Just as it is frustrating for the Ukrainian authorities as some civilians return to war zones, the residents of Donetsk region are also frustrated.

Some described feeling unwelcome by their Ukrainian counterparts in some parts of the country, as Russian speakers among Ukrainian speakers. Moreover, lack of money was the main problem, often for some.

The Donetsk region and its economy have been wracked by conflict since 2014, when Russian-backed separatists began fighting the Ukrainian government.

“we would break up”

In a damp house in the village of Malotaranivka on the outskirts of Kramatorsk, pieces of cloth were stuffed into the cracks of the windows to prevent ventilation.

Tamara Markova, 82, said she and her son, Mykola Ryaskov, spent only 5 days as evacuees in the central city of Dnipro before deciding to return to their home region of Donetsk.

She notes that the authorities would have separated her from her son if they had continued there.

Tamara was told that she would be taken to a nursing home, and that her son, who was paralyzed after suffering a stroke, was going to a home for the disabled. And when she heard this, she decided to go back to her house quickly, even if it was a danger to their lives.

Now, when she hears the siren of an air raid, Markova goes to shelter with the neighbors “until the bombing stops”.

Humanitarian aid is delivered once a month. You don’t know how they will manage in the winter, and whether they will be supplied with gas to heat their home or not.

The elderly lady believes that “things were much easier in the times of the Soviet Union,” and expresses her lack of support from the state, but at the same time she hates Vladimir Putin and his destructive policies for surrounding societies and asks him to step down.

Just as a Yume evacuation train leaves Pokrovsk for the relatively safer western Ukraine, another train arrives daily for people who have decided to return home.

While the evacuation train is free, the return train is not.

Oksana Tserkovny took the train home with her 10-year-old daughter two days after the deadly July 15 attack in Dnipro, after staying there for more than two months, struggling to find work.

After returning to her home in Pokrovsk, Tserkovny plans to return to her former job in a coal mine.

In addition to the deadly attack, the cost in Dnipro, already full of evacuees, was another concern for Tserkovny.

She says she and her family stayed with relatives, “but if we had to rent, it would be difficult and expensive, from 6,000 hryvnias ($200) a month for a studio, and you wouldn’t be able to find it.”
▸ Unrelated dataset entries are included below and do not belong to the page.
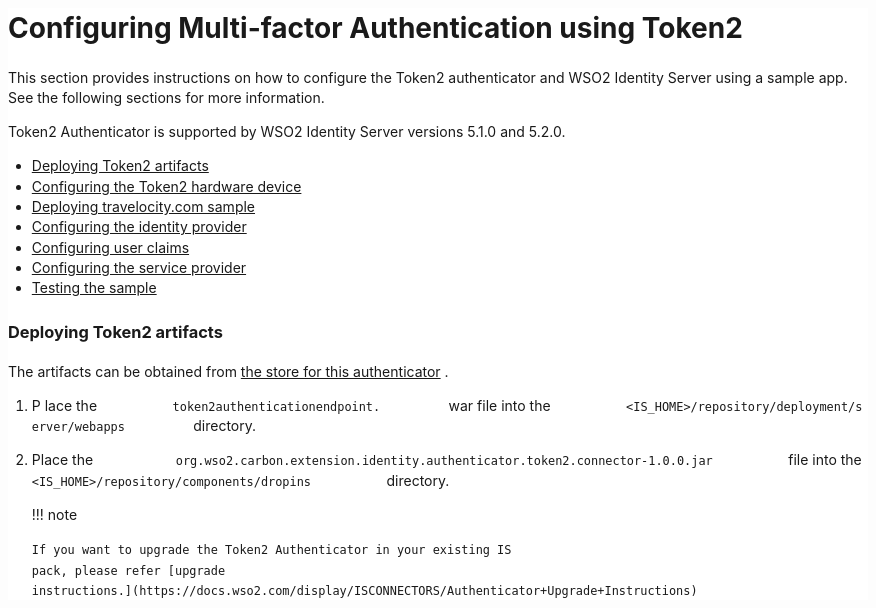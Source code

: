 # Configuring Multi-factor Authentication using Token2

This section provides instructions on how to configure the Token2
authenticator and WSO2 Identity Server using a sample app. See the
following sections for more information.

Token2 Authenticator is supported by WSO2 Identity Server versions 5.1.0
and 5.2.0.

-   [Deploying Token2
    artifacts](#ConfiguringMulti-factorAuthenticationusingToken2-DeployingToken2artifacts)
-   [Configuring the Token2 hardware
    device](#ConfiguringMulti-factorAuthenticationusingToken2-ConfiguringtheToken2HWDeviceConfiguringtheToken2hardwaredevice)
-   [Deploying travelocity.com
    sample](#ConfiguringMulti-factorAuthenticationusingToken2-Deployingtravelocity.comsampleDeployingtravelocity.comsample)
-   [Configuring the identity
    provider](#ConfiguringMulti-factorAuthenticationusingToken2-ConfiguringtheidentityproviderConfiguringtheidentityprovider)
-   [Configuring user
    claims](#ConfiguringMulti-factorAuthenticationusingToken2-ConfiguringUserClaimsConfiguringuserclaims)
-   [Configuring the service
    provider](#ConfiguringMulti-factorAuthenticationusingToken2-Configuringtheserviceprovider)
-   [Testing the
    sample](#ConfiguringMulti-factorAuthenticationusingToken2-TestingthesampleTestingthesample)

### Deploying Token2 artifacts

The artifacts can be obtained from [the store for this
authenticator](https://store.wso2.com/store/assets/isconnector/list?q=%22_default%22%3A%22token2%22)
.

1.  P lace the `           token2authenticationendpoint.          ` war
    file into the
    `           <IS_HOME>/repository/deployment/server/webapps          `
    directory.
2.  Place the
    `            org.wso2.carbon.extension.identity.authenticator.token2.connector-1.0.0.jar           `
    file into the
    `            <IS_HOME>/repository/components/dropins           `
    directory.  

    !!! note
    
        If you want to upgrade the Token2 Authenticator in your existing IS
        pack, please refer [upgrade
        instructions.](https://docs.wso2.com/display/ISCONNECTORS/Authenticator+Upgrade+Instructions)
    
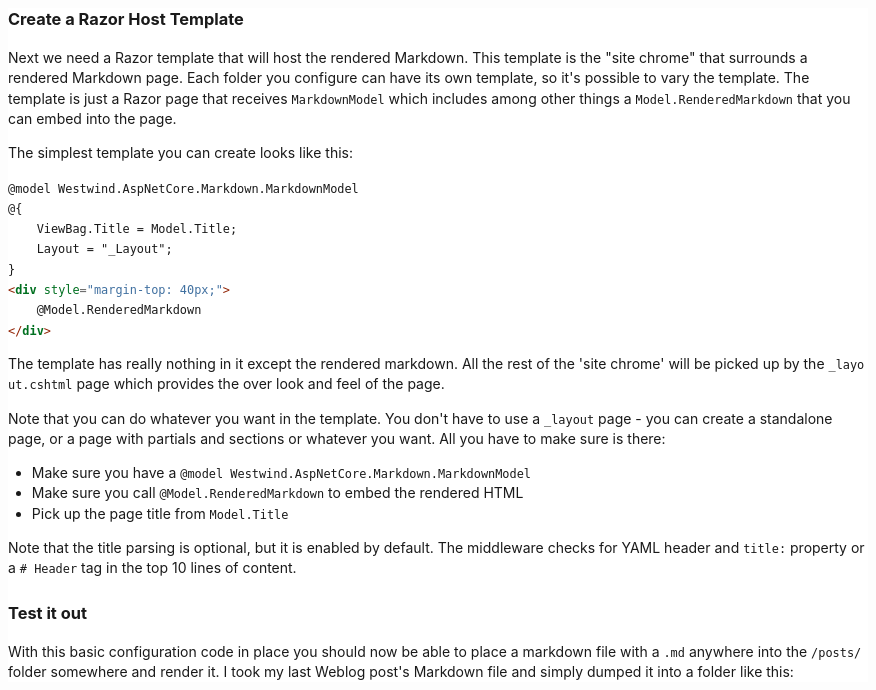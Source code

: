 ### Create a Razor Host Template
Next we need a Razor template that will host the rendered Markdown. This template is the "site chrome" that surrounds a rendered Markdown page. Each folder you configure can have its own template, so it's possible to vary the template. The template is just a Razor page that receives `MarkdownModel` which includes among other things a `Model.RenderedMarkdown` that you can embed into the page.

The simplest template you can create looks like this:

```html
@model Westwind.AspNetCore.Markdown.MarkdownModel
@{
    ViewBag.Title = Model.Title;
    Layout = "_Layout";
}
<div style="margin-top: 40px;">
    @Model.RenderedMarkdown
</div>
```

The template has really nothing in it except the rendered markdown. All the rest of the 'site chrome' will be picked up by the `_layout.cshtml` page which provides the over look and feel of the page.

Note that you can do whatever you want in the template. You don't have to use a `_layout` page - you can create a standalone page, or a page with partials and sections or whatever you want. All you have to make sure is there:

* Make sure you have a `@model Westwind.AspNetCore.Markdown.MarkdownModel`
* Make sure you call `@Model.RenderedMarkdown` to embed the rendered HTML
* Pick up the page title from `Model.Title`

Note that the title parsing is optional, but it is enabled by default. The middleware checks for YAML header and `title:` property or a `# Header` tag in the top 10 lines of content.

### Test it out
With this basic configuration code in place you should now be able to place a markdown file with a `.md` anywhere into the `/posts/` folder somewhere and render it. I took my last Weblog post's Markdown file and simply dumped it into a folder like this:
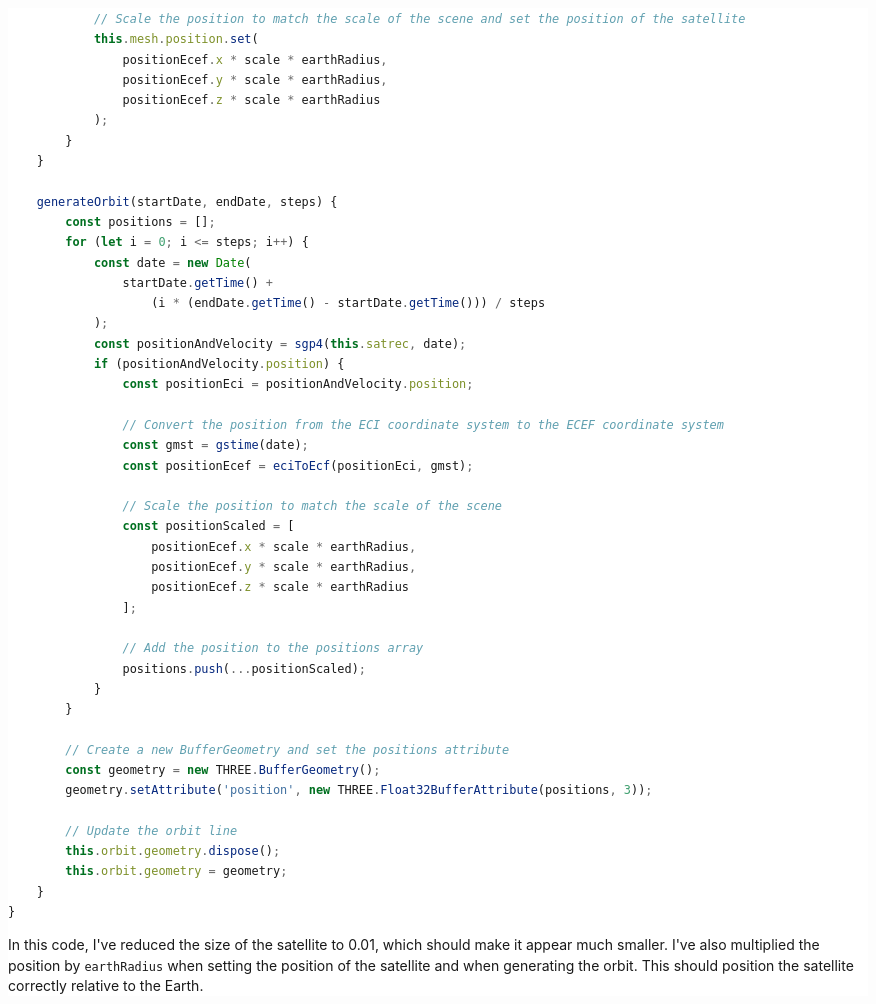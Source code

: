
 ```javascript
            // Scale the position to match the scale of the scene and set the position of the satellite
            this.mesh.position.set(
                positionEcef.x * scale * earthRadius,
                positionEcef.y * scale * earthRadius,
                positionEcef.z * scale * earthRadius
            );
        }
    }

    generateOrbit(startDate, endDate, steps) {
        const positions = [];
        for (let i = 0; i <= steps; i++) {
            const date = new Date(
                startDate.getTime() +
                    (i * (endDate.getTime() - startDate.getTime())) / steps
            );
            const positionAndVelocity = sgp4(this.satrec, date);
            if (positionAndVelocity.position) {
                const positionEci = positionAndVelocity.position;

                // Convert the position from the ECI coordinate system to the ECEF coordinate system
                const gmst = gstime(date);
                const positionEcef = eciToEcf(positionEci, gmst);

                // Scale the position to match the scale of the scene
                const positionScaled = [
                    positionEcef.x * scale * earthRadius,
                    positionEcef.y * scale * earthRadius,
                    positionEcef.z * scale * earthRadius
                ];

                // Add the position to the positions array
                positions.push(...positionScaled);
            }
        }

        // Create a new BufferGeometry and set the positions attribute
        const geometry = new THREE.BufferGeometry();
        geometry.setAttribute('position', new THREE.Float32BufferAttribute(positions, 3));

        // Update the orbit line
        this.orbit.geometry.dispose();
        this.orbit.geometry = geometry;
    }
}
```

In this code, I've reduced the size of the satellite to 0.01, which should make it appear much smaller. I've also multiplied the position by `earthRadius` when setting the position of the satellite and when generating the orbit. This should position the satellite correctly relative to the Earth.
Taxi drivers say that many of their customers are people who want to take them to the train to return to the areas they came from “because their money has been wasted and has expired or is about to expire.”

The driver, Vitaly Anikiev, says that in mid-July a woman who had returned from Poland after feeling out of place was riding with him. When they reached her village near the front line, it seemed or her house was bombed, because there was a hole in her house, “She cried, but she decided to stay.”